Among the entries below, one stretch runs from the line that contains "This project uses" through the line that contains "This is a simple". Repeat that stretch exactly, ends included, and only that.
.....
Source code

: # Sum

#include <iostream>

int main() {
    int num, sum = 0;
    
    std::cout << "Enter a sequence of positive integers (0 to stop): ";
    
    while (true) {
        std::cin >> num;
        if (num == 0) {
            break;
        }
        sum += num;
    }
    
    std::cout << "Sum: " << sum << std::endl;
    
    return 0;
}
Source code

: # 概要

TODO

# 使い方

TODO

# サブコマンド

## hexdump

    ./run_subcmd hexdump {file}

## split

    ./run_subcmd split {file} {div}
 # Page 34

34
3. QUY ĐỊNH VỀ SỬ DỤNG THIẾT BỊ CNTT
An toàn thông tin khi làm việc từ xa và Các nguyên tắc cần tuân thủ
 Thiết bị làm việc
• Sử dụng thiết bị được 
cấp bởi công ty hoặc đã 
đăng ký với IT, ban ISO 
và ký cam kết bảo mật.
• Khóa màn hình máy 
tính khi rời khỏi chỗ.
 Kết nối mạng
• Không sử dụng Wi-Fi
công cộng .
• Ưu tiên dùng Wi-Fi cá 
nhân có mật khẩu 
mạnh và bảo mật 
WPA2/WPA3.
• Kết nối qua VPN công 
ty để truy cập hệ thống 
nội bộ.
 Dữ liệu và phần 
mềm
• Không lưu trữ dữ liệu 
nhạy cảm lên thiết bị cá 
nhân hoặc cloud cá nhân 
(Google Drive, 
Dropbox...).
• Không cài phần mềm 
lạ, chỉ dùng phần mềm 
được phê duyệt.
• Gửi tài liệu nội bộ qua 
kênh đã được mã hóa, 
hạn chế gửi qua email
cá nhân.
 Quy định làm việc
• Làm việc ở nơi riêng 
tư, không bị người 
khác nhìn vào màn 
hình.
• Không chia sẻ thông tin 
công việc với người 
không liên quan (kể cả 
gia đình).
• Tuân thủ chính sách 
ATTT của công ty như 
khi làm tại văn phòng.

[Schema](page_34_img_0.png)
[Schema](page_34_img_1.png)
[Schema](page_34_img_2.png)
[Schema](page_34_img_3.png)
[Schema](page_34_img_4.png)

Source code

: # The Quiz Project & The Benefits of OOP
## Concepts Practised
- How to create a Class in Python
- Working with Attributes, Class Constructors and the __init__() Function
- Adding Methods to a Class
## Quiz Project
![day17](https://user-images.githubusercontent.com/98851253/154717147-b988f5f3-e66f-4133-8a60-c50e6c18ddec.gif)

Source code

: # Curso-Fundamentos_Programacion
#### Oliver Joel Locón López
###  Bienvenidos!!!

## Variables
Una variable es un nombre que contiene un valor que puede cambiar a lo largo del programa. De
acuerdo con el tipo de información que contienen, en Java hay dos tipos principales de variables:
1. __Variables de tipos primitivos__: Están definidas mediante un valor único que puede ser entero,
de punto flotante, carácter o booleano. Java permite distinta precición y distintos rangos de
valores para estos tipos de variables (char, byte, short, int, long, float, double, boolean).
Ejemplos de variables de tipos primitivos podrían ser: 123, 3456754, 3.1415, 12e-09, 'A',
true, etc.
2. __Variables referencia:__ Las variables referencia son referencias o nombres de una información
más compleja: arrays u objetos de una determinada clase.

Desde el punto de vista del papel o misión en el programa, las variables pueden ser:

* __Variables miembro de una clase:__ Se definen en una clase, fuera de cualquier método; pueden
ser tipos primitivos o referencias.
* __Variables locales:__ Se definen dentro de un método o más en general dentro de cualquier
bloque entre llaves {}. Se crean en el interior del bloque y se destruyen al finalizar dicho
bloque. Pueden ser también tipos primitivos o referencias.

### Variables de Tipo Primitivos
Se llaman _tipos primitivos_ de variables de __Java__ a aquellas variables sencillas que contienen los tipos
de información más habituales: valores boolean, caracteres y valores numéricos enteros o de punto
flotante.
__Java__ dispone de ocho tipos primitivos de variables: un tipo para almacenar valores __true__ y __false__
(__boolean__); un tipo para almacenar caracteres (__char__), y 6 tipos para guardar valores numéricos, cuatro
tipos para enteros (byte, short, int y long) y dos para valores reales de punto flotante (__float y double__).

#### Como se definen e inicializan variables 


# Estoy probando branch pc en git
.....
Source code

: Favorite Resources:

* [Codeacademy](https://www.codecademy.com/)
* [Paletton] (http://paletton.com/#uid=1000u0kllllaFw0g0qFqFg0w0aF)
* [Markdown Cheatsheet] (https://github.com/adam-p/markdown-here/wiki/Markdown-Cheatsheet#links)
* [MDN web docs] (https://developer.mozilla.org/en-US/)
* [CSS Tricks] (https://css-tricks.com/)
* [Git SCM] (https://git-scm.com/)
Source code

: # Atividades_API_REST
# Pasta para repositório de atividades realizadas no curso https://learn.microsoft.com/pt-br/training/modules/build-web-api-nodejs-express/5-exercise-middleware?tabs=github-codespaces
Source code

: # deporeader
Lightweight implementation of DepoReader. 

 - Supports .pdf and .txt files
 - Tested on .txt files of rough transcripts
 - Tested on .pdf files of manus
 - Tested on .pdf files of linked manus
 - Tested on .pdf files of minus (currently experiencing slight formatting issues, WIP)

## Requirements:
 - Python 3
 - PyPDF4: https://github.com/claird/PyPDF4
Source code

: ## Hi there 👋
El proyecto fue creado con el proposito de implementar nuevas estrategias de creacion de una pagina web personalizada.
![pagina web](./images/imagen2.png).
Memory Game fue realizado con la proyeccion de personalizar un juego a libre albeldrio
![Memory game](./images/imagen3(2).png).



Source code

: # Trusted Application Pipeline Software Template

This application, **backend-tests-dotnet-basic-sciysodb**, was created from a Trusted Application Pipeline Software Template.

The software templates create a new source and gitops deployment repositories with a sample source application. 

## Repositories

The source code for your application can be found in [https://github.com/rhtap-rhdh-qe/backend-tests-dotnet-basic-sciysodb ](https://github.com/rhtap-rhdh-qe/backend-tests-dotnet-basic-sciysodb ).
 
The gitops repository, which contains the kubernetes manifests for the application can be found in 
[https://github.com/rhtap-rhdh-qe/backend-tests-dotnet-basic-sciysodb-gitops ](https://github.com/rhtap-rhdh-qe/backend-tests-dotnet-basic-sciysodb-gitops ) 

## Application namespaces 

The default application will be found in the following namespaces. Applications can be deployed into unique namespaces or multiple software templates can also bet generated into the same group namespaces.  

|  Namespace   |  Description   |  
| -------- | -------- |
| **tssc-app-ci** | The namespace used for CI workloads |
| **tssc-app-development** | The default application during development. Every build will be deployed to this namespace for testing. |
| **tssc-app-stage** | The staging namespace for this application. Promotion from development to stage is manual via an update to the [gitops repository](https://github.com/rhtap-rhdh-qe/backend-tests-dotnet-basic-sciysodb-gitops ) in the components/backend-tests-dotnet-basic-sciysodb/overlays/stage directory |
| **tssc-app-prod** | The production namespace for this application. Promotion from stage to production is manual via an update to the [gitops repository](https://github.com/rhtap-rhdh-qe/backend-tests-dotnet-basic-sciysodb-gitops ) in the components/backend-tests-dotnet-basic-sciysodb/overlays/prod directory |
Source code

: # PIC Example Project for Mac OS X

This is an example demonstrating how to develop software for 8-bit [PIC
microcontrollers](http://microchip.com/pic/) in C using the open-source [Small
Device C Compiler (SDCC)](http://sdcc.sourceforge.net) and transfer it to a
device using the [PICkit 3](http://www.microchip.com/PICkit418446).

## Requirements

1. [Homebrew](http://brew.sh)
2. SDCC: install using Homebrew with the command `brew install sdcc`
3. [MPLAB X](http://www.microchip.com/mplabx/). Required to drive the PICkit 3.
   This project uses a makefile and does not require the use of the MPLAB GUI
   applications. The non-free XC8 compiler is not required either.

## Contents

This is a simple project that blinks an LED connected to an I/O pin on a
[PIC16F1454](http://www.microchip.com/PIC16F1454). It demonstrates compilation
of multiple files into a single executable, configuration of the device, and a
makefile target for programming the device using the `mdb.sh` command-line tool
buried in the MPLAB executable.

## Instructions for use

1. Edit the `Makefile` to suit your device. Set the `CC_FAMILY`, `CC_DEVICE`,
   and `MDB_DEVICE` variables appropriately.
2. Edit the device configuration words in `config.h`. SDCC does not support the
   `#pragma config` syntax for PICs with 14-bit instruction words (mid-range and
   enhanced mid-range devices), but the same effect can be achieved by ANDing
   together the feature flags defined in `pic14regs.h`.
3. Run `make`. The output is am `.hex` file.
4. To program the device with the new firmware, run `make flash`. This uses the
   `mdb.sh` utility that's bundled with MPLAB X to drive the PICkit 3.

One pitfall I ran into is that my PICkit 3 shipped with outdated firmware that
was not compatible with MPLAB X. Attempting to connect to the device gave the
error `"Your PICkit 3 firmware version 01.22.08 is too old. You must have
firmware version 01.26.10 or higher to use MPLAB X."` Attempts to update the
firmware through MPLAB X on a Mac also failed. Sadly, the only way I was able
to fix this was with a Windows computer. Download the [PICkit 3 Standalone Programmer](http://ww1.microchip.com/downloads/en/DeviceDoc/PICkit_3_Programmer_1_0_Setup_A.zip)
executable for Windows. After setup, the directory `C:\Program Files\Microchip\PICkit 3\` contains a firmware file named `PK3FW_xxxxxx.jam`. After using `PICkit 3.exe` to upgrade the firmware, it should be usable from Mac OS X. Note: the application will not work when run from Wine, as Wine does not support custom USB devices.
.....
Written solution:
   This project uses a makefile and does not require the use of the MPLAB GUI
   applications. The non-free XC8 compiler is not required either.

## Contents

This is a simple project that blinks an LED connected to an I/O pin on a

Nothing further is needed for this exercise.